## [ACTIVITY]
Scan the data below. Pull out each line where "What" occurs.

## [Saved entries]
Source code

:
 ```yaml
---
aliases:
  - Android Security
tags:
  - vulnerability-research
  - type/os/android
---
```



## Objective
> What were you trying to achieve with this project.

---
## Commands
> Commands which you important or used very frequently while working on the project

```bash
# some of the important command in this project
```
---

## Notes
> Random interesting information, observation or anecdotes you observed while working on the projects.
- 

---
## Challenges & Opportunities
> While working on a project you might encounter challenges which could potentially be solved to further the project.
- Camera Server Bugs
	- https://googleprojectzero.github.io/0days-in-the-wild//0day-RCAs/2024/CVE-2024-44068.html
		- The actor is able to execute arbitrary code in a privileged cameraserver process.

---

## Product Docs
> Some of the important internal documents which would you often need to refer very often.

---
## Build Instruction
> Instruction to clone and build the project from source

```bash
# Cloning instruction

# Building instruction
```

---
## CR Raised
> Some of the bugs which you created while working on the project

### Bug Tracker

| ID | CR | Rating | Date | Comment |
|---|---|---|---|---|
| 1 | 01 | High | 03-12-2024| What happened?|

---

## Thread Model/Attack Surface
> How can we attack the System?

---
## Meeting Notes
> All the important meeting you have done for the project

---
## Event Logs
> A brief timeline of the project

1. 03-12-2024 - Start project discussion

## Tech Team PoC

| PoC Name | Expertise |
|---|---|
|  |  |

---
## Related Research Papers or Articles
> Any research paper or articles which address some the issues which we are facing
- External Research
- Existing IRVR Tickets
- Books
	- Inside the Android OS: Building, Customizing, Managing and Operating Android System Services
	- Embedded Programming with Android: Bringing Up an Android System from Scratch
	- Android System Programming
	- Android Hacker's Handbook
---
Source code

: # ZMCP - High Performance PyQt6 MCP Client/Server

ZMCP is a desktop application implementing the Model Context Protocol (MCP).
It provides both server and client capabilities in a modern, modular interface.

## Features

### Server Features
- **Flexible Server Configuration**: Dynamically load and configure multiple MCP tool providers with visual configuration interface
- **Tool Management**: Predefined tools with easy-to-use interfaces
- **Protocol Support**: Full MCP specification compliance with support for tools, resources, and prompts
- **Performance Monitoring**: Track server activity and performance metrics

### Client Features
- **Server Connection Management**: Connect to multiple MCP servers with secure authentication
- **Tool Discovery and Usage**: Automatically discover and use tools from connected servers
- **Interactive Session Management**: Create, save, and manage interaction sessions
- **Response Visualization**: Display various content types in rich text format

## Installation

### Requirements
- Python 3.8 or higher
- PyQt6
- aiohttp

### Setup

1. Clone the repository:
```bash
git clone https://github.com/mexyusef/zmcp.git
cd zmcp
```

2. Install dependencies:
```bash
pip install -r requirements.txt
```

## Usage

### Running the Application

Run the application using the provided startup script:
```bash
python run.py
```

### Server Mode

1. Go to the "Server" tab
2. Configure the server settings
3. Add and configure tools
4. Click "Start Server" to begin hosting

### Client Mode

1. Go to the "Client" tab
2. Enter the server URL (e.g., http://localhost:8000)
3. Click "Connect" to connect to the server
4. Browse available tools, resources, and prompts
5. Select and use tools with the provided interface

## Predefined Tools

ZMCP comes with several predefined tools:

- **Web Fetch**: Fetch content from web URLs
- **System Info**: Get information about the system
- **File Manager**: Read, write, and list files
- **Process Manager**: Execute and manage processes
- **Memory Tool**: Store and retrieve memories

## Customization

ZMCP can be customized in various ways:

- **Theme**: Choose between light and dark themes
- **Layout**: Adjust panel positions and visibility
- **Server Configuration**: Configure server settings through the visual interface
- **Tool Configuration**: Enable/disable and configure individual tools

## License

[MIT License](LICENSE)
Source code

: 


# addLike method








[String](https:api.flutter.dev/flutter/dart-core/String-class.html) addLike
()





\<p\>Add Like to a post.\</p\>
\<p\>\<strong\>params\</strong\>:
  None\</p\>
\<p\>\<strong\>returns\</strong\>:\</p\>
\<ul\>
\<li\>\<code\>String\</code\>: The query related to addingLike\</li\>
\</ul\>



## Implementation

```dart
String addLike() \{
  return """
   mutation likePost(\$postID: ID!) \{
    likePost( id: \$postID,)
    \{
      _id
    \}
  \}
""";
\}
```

## [SOLUTION TO THIS TASK]
> What were you trying to achieve with this project.
| 1 | 01 | High | 03-12-2024| What happened?|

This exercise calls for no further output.